Édition du 19 avril 2004 / volume 38, numéro 28
 
  La violence et le sacré
L’Université remet un doctorat honoris causa au penseur René Girard

René Girard

Étudiante au Département d’anthropologie, Julie se passionne pour la pensée de René Girard. Elle consacrera son mémoire de maîtrise au thème de la victime dans l’œuvre du penseur qui a marqué, de façon controversée, la réflexion anthropologique et théologique des dernières décennies. Selon le philosophe, le christianisme contient en germe la désacralisation et l’évacuation des rites qui caractérisent notre société, expliquait-elle à la journaliste de Forum le 3 avril avant le début de la cérémonie de remise d’un doctorat honorifique à M. Girard. C’est alors que le cortège d’honneur mené par le recteur Robert Lacroix, semblant sortir d’un autre âge, a fait son entrée dans la magnifique chapelle de la maison mère des Sœurs des saints noms de Jésus et de Marie. Nous avons échangé un sourire: les dignes personnages vêtus de la toge bordée de fourrure qui déambulaient au son du violoncelle et de la flûte étaient la preuve vivante que notre société postmoderne n’a pas encore réussi à rompre avec tous les rituels.

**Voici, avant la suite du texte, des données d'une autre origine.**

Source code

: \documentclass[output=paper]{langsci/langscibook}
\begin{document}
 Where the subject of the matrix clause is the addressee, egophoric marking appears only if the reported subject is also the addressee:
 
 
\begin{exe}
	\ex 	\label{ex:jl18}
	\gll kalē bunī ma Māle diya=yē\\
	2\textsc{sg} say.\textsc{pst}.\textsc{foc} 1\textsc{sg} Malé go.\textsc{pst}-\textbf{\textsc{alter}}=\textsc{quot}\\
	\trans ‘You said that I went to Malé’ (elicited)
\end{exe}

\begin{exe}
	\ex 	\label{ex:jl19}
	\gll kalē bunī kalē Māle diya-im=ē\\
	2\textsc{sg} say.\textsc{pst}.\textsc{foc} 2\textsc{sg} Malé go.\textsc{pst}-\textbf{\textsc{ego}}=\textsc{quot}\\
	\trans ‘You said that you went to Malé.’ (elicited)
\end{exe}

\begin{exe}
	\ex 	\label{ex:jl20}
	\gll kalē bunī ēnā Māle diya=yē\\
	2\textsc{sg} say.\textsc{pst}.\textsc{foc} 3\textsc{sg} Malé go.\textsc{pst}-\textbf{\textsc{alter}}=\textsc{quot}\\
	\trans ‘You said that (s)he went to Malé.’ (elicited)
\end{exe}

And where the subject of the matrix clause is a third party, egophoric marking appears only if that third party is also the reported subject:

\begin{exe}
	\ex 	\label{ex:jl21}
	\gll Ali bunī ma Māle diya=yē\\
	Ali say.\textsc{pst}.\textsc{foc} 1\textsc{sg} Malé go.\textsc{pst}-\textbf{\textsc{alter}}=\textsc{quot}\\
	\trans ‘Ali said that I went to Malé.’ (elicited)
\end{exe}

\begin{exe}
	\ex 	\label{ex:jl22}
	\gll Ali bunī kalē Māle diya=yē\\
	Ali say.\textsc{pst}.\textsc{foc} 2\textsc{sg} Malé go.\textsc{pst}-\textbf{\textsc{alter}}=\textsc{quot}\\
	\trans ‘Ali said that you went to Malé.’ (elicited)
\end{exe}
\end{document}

Une science du religieux est-elle possible? Après les discours d’usage du recteur et des représentants de la Faculté de théologie et de sciences des religions, le docteur honoris causa, 81 ans, a prononcé sur ce thème une conférence qui a tenu son public en haleine pendant plus d’une heure.

Le désir mimétique

Cortège d’honneur à l’occasion de la cérémonie de remise d’un doctorat honorifique à René Girard

À l’encontre de l’anthropologie de notre époque, «qui s’est détournée du grand projet d’élaborer une science du religieux», René Girard croit que le religieux, fondement de la société, est définissable. Au cœur de sa théorie, on trouve le concept du désir mimétique, source de tous les conflits: l’homme (ou la femme) ne désire pas l’objet en soi, mais ce que l’autre désire. «On le voit déjà chez le singe, qui préfère la banane qu’un autre singe a déjà choisie à n’importe quelle autre banane, a noté le penseur, déclenchant les rires de l’assistance. Et n’oubliez pas que les hommes peuvent se tuer pour bien moins qu’une banane: pour l’honneur, pour le prestige, des choses immatérielles.» Or, selon lui, c’est pour faire cesser la violence engendrée par le désir mimétique que les êtres humains ont inventé la religion.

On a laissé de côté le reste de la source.